Abstract:We propose LogicVista, an evaluation benchmark that assesses the integrated logical reasoning capabilities of multimodal large language models (MLLMs) in Visual contexts. Recent advancements in MLLMs have demonstrated various fascinating abilities, from crafting poetry based on an image to performing mathematical reasoning. However, there is still a lack of systematic evaluation of MLLMs' proficiency in logical reasoning tasks, which are essential for activities like navigation and puzzle-solving. Thus we evaluate general logical cognition abilities across 5 logical reasoning tasks encompassing 9 different capabilities, using a sample of 448 multiple-choice questions. Each question is annotated with the correct answer and the human-written reasoning behind the selection, enabling both open-ended and multiple-choice evaluation. A total of 8 MLLMs are comprehensively evaluated using LogicVista. Code and Data Available at <a class="link-external link-https" href="https://github.com/Yijia-Xiao/LogicVista" rel="external noopener nofollow">this https URL</a>.
Artificial Intelligence,Computation and Language,Computer Vision and Pattern Recognition,Machine Learning
What problem does this paper attempt to address?
### Problems the Paper Aims to Solve
This paper aims to address the lack of systematic evaluation of multimodal large language models (MLLMs) in logical reasoning tasks. Although current multimodal large language models perform well in tasks such as image generation poetry and mathematical reasoning, their capabilities in critical logical reasoning tasks have not been fully assessed. These logical reasoning tasks are crucial for activities such as navigation and puzzle-solving.

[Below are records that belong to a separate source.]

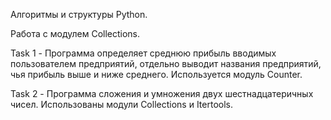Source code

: Алгоритмы и структуры Python.

Работа с модулем Collections.

Task 1 - Программа определяет среднюю прибыль вводимых пользователем предприятий, отдельно выводит названия предприятий, чья прибыль выше и ниже среднего. Используется модуль Counter.

Task 2 - Программа сложения и умножения двух шестнадцатеричных чисел. Использованы модули Collections и Itertools.
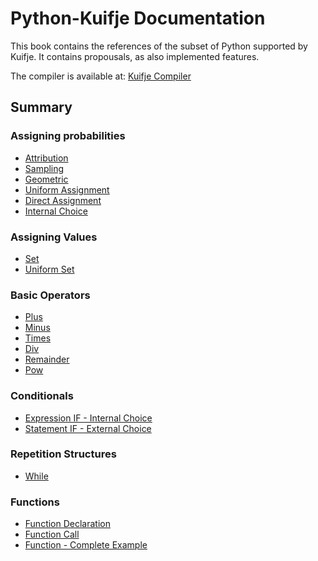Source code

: # Python-Kuifje Documentation

This book contains the references of the subset of Python supported by Kuifje.
It contains propousals, as also implemented features.

The compiler is available at:
[Kuifje Compiler](https://github.com/gleisonsdm/kuifje-compiler)

## Summary

### Assigning probabilities
- [Attribution](https://github.com/gleisonsdm/Kuifje-Documentation/blob/main/Chapter%2001/Attribution.md)
- [Sampling](https://github.com/gleisonsdm/Kuifje-Documentation/blob/main/Chapter%2001/Sampling.md)
- [Geometric](https://github.com/gleisonsdm/Kuifje-Documentation/blob/main/Chapter%2001/Geometric.md)
- [Uniform Assignment](https://github.com/gleisonsdm/Kuifje-Documentation/blob/main/Chapter%2001/Uniform%20Assingment.md)
- [Direct Assignment](https://github.com/gleisonsdm/Kuifje-Documentation/blob/main/Chapter%2001/Direct%20Assignment.md)
- [Internal Choice](https://github.com/gleisonsdm/Kuifje-Documentation/blob/main/Chapter%2001/Internal%20Choice.md)

### Assigning Values
- [Set](https://github.com/gleisonsdm/Kuifje-Documentation/blob/main/Chapter%2002/Set.md)
- [Uniform Set](https://github.com/gleisonsdm/Kuifje-Documentation/blob/main/Chapter%2002/Uniform%20Set.md)

### Basic Operators
- [Plus](https://github.com/gleisonsdm/Kuifje-Documentation/blob/main/Chapter%2003/Plus.md)
- [Minus](https://github.com/gleisonsdm/Kuifje-Documentation/blob/main/Chapter%2003/Minus.md)
- [Times](https://github.com/gleisonsdm/Kuifje-Documentation/blob/main/Chapter%2003/Times.md)
- [Div](https://github.com/gleisonsdm/Kuifje-Documentation/blob/main/Chapter%2003/Div.md)
- [Remainder](https://github.com/gleisonsdm/Kuifje-Documentation/blob/main/Chapter%2003/Remainder.md)
- [Pow](https://github.com/gleisonsdm/Kuifje-Documentation/blob/main/Chapter%2003/Pow.md)

### Conditionals
- [Expression IF - Internal Choice](https://github.com/gleisonsdm/Kuifje-Documentation/blob/main/Chapter%2004/Expression%20IF.md)
- [Statement IF - External Choice](https://github.com/gleisonsdm/Kuifje-Documentation/blob/main/Chapter%2004/Statement%20IF.md)

### Repetition Structures
- [While](https://github.com/gleisonsdm/Kuifje-Documentation/blob/main/Chapter%2005/While.md) 

### Functions
- [Function Declaration](https://github.com/gleisonsdm/Kuifje-Documentation/blob/main/Chapter%2006/Function%20Declaration.md) 
- [Function Call](https://github.com/gleisonsdm/Kuifje-Documentation/blob/main/Chapter%2006/Function%20Call.md) 
- [Function - Complete Example](https://github.com/gleisonsdm/Kuifje-Documentation/blob/main/Chapter%2006/Function%20Complete.md)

Specifically, the paper proposes **LogicVista**, a benchmark for evaluating the comprehensive logical reasoning abilities of multimodal large language models in visual contexts. LogicVista includes five main categories of logical reasoning, covering nine different abilities, and is evaluated through 448 multiple-choice questions. Each question is annotated with the correct answer and a human-written reasoning process, supporting both open-ended and multiple-choice evaluations.
### Main Contributions
1. **Comprehensive Coverage of Logical Reasoning Tasks**: LogicVista covers five main logical reasoning tasks, including inductive reasoning, deductive reasoning, numerical reasoning, spatial reasoning, and mechanical reasoning.
2. **Diverse Multimodal Abilities**: It evaluates nine different multimodal abilities, such as charts, OCR, patterns, graphics, tables, 3D shapes, puzzles, sequences, and physics.
3. **Detailed Human Annotations**: All images, instructions, answers, and reasoning processes are manually annotated and verified to ensure data accuracy and completeness.
4. **Flexible Evaluation Methods**: It provides multiple-choice and open-ended evaluation strategies, enabling detailed quantitative analysis of different models' reasoning abilities and techniques.
### Related Work
The paper compares existing vision-language benchmarks such as VQAv2, TextCaps, MM-vet, and MathVista, pointing out their deficiencies in evaluating logical reasoning abilities. LogicVista complements these by providing a more comprehensive and systematic evaluation framework.
### Data Collection and Annotation
To ensure the completeness and quality of the evaluation, the paper adopts a strict data collection and annotation process to avoid data leakage. Data sources include proprietary resources that require permission, registration, or payment. Each question is manually annotated, including the correct answer and a detailed reasoning process. Data is stored in JSON format for easy retrieval and processing in the evaluation pipeline.
### Evaluation Setup
The paper selects 8 representative multimodal large language models for evaluation, including LLaVA, MiniGPT-4, Otter, GPT-4 Vision, BLIP-2, and InstructBLIP. Each model generates outputs on the LogicVista dataset, and a LLM-based multiple-choice question extractor is used to separate the multiple-choice answers from the outputs and compare them with the standard answers.
### Performance Analysis
Evaluation results show that many models perform below expectations in logical reasoning tasks, even worse than random guessing. This may be because most multimodal LLMs' training data mainly comes from traditional computer vision datasets like COCO, which focus on recognition tasks rather than complex reasoning tasks. However, in deductive reasoning, numerical reasoning, and mechanical reasoning tasks, the models perform relatively well, possibly because these types of reasoning are more common in real life.
### Conclusion
Logical reasoning ability is fundamental to solving complex tasks, but research in this area is still limited for multimodal LLMs. LogicVista provides a comprehensive evaluation framework that can help researchers better understand these models' performance in logical reasoning tasks, thereby promoting further development of multimodal LLMs in critical thinking and complex tasks.